The Sun VFS interface has been most widely used of the three described here. It is also the most general of the three, in that filesystem-specific data and operations are best separated from the generic layer. Although it has several disadvantages which were described above, most of them may be corrected with minor changes to the interface (and, in a few areas, philosophical changes). The DEC GFS has other advantages, in particular the use of the 4.3BSD namei interface and optimizations. It allows single or multiple components of a pathname to be translated in a single call to the specific filesystem and thus accommodates filesystems with either preference. The FSS is least well understood, as there is little public information about the interface. However, the design goals are the least consistent with those of the Berkeley research groups. Accordingly, a new filesystem interface has been devised to avoid some of the problems in the other systems. The proposed interface derives directly from Sun's VFS, but, like GFS, uses a 4.3BSD-style name lookup interface. Additional context information has been moved from the user structure to the nameidata structure so that name translation may be independent of the global context of a user process. This is especially desired in any system where kernel-mode servers operate as light-weight or interrupt-level processes, or where a server may store or cache context for several clients. This calling interface has the additional advantage that the call parameters need not all be pushed onto the stack for each call through the filesystem interface, and they may be accessed using short offsets from a base pointer (unlike global variables in the user structure).

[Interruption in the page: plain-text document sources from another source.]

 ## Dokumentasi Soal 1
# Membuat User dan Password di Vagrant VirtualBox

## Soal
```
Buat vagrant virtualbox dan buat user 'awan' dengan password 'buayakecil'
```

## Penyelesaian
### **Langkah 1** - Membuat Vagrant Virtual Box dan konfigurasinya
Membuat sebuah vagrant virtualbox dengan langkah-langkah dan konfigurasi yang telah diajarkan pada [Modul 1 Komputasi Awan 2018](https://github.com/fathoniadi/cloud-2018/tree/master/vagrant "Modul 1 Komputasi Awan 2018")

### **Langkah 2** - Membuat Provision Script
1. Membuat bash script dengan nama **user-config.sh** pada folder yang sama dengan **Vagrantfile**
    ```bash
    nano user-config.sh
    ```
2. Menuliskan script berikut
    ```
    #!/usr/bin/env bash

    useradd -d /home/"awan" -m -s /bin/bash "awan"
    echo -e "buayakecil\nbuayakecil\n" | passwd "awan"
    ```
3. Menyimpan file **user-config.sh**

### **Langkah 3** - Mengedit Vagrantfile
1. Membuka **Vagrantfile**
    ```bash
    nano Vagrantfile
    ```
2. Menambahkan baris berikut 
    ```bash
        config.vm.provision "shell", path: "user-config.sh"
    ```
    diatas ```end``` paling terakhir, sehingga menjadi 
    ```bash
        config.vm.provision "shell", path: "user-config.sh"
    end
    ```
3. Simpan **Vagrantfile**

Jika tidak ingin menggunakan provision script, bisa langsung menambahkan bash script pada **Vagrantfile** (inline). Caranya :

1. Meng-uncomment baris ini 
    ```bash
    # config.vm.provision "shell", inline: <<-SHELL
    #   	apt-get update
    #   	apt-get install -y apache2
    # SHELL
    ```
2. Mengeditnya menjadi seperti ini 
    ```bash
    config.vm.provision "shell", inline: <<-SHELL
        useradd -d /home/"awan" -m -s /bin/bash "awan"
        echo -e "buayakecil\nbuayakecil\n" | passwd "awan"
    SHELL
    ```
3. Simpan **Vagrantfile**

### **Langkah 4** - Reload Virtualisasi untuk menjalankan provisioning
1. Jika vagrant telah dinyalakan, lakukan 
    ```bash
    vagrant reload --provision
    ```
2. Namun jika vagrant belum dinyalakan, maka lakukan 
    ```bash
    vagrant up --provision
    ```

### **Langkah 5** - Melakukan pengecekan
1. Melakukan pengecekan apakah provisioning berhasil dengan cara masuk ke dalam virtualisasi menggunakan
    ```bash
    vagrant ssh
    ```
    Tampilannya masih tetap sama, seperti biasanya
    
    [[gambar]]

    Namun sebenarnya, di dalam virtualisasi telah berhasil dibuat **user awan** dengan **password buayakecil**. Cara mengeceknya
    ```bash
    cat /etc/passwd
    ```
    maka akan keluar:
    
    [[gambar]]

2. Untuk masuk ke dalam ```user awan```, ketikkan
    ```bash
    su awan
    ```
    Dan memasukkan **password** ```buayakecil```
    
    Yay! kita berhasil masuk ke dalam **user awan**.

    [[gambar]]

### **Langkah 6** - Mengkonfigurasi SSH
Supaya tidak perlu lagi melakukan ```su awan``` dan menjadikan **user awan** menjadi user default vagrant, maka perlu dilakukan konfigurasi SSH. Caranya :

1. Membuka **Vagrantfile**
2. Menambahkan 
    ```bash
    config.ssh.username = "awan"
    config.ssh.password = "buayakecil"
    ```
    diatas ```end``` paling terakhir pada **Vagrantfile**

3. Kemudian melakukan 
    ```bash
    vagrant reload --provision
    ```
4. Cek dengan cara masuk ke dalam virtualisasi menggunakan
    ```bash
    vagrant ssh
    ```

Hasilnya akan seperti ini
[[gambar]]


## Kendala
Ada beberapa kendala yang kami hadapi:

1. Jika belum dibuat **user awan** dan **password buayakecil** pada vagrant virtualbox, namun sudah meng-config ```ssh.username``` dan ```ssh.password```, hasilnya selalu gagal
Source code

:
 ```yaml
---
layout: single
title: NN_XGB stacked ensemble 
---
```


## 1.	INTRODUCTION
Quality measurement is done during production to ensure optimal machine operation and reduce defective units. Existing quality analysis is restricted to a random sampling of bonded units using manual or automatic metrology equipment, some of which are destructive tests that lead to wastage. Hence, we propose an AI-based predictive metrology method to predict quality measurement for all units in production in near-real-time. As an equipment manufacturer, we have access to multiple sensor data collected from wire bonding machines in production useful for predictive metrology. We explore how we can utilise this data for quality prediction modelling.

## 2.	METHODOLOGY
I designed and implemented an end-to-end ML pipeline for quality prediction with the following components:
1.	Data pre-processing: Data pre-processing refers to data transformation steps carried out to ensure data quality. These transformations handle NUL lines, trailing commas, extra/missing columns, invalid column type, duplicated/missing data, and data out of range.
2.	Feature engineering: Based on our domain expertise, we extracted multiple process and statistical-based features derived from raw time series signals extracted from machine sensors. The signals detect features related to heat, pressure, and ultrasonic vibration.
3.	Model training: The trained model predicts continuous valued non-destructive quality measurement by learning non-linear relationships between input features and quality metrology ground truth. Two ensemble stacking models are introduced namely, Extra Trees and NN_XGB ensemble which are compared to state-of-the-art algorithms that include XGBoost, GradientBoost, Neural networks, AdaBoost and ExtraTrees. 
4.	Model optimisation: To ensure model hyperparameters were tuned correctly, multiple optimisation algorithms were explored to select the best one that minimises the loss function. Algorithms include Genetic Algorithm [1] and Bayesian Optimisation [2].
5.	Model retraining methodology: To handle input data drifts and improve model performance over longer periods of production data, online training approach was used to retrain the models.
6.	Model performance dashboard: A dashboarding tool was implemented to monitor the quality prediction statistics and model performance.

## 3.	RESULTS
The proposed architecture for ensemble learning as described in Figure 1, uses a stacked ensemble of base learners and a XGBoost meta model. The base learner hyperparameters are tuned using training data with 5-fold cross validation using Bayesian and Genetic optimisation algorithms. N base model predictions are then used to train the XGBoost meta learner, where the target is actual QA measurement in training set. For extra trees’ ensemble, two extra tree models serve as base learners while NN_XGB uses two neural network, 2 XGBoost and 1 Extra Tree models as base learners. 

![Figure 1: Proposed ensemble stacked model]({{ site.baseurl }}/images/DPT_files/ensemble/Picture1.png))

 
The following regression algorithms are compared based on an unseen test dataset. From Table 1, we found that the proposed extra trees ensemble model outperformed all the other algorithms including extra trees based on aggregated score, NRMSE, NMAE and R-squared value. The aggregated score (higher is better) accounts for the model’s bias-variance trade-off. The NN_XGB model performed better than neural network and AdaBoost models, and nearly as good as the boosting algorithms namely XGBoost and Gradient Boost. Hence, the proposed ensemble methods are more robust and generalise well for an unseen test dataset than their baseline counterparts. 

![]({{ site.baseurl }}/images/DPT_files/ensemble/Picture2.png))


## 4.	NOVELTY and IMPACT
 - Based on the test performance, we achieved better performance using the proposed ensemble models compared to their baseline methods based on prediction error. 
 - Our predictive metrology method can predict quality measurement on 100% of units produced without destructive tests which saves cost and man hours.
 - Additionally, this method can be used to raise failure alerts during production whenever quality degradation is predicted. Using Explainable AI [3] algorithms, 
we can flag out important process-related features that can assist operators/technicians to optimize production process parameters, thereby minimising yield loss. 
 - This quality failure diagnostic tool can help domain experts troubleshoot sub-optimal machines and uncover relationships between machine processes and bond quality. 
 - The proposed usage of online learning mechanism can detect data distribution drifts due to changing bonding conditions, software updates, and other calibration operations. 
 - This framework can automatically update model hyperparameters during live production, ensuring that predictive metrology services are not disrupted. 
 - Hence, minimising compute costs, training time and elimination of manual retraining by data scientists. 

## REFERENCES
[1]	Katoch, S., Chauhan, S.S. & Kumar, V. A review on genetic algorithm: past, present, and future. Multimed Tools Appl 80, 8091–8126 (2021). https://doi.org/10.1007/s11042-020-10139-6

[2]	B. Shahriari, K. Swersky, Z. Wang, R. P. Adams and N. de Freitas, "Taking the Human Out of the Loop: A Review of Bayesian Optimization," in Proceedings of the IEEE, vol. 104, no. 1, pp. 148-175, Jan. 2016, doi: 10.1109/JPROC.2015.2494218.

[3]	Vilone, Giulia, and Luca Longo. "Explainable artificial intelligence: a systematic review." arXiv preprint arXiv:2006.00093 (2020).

The proposed filesystem interface is described very tersely here. For the most part, data structures and procedures are analogous to those used by VFS, and only the changes will be treated here. See [Kleiman86] for complete descriptions of the vfs and vnode operations in Sun's interface.
The central data structure for name translation is the nameidata
structure.
The same structure is used to pass parameters to namei,
to pass these same parameters to filesystem-specific lookup routines,
to communicate completion status from the lookup routines back to namei,
and to return completion status to the calling routine.
For creation or deletion requests, the parameters to the filesystem operation
to complete the request are also passed in this same structure.
The form of the nameidata structure is:
/* * Encapsulation of namei parameters. * One of these is located in the u. area to * minimize space allocated on the kernel stack * and to retain per-process context. */ struct nameidata { /* arguments to namei and related context: */ caddr_t ni_dirp; /* pathname pointer */ enum uio_seg ni_seg; /* location of pathname */ short ni_nameiop; /* see below */ struct vnode *ni_cdir; /* current directory */ struct vnode *ni_rdir; /* root directory, if not normal root */ struct ucred *ni_cred; /* credentials */ /* shared between namei, lookup routines and commit routines: */ caddr_t ni_pnbuf; /* pathname buffer */ char *ni_ptr; /* current location in pathname */ int ni_pathlen; /* remaining chars in path */ short ni_more; /* more left to translate in pathname */ short ni_loopcnt; /* count of symlinks encountered */ /* results: */ struct vnode *ni_vp; /* vnode of result */ struct vnode *ni_dvp; /* vnode of intermediate directory */ /* BEGIN UFS SPECIFIC */ struct diroffcache { /* last successful directory search */ struct vnode *nc_prevdir; /* terminal directory */ long nc_id; /* directory's unique id */ off_t nc_prevoffset; /* where last entry found */ } ni_nc; /* END UFS SPECIFIC */ };
/* * namei operations and modifiers */ #define LOOKUP 0 /* perform name lookup only */ #define CREATE 1 /* setup for file creation */ #define DELETE 2 /* setup for file deletion */ #define WANTPARENT 0x10 /* return parent directory vnode also */ #define NOCACHE 0x20 /* name must not be left in cache */ #define FOLLOW 0x40 /* follow symbolic links */ #define NOFOLLOW 0x0 /* don't follow symbolic links (pseudo) */
The nameidata is used to store context used during name translation. The current and root directories for the translation are stored here. For the local filesystem, the per-process directory offset cache is also kept here. A file server could leave the directory offset cache empty, could use a single cache for all clients, or could hold caches for several recent clients.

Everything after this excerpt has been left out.